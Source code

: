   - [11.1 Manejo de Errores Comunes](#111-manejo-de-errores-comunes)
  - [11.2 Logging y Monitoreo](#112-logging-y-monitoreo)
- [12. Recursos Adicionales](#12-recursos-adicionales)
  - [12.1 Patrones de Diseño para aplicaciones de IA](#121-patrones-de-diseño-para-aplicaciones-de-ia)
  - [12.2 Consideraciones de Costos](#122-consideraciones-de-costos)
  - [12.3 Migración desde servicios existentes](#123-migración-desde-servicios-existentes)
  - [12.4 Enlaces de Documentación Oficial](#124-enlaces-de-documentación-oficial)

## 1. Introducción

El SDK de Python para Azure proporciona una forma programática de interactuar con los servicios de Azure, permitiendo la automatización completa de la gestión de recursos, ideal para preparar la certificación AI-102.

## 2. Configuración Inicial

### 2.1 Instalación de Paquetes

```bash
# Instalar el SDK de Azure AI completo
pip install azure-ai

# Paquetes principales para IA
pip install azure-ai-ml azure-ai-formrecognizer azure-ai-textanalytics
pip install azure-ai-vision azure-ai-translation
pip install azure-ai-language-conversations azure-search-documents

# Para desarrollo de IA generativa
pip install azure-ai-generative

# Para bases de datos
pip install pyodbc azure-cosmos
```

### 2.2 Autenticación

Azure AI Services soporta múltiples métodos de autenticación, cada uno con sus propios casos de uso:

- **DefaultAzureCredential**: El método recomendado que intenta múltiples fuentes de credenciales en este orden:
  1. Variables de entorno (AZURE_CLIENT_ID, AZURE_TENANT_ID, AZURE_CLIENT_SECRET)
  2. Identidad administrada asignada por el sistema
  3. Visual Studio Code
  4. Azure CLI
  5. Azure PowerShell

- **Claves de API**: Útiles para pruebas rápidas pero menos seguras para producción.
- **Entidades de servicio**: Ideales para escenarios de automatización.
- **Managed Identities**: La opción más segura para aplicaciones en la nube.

- Problem -
Retype exactly the lines above, from the one with "### 2.2 Autenticación" through the one with "- **DefaultAzureCredential**: El", inclusive.

- Exercise response -
### 2.2 Autenticación

Azure AI Services soporta múltiples métodos de autenticación, cada uno con sus propios casos de uso:

- **DefaultAzureCredential**: El método recomendado que intenta múltiples fuentes de credenciales en este orden:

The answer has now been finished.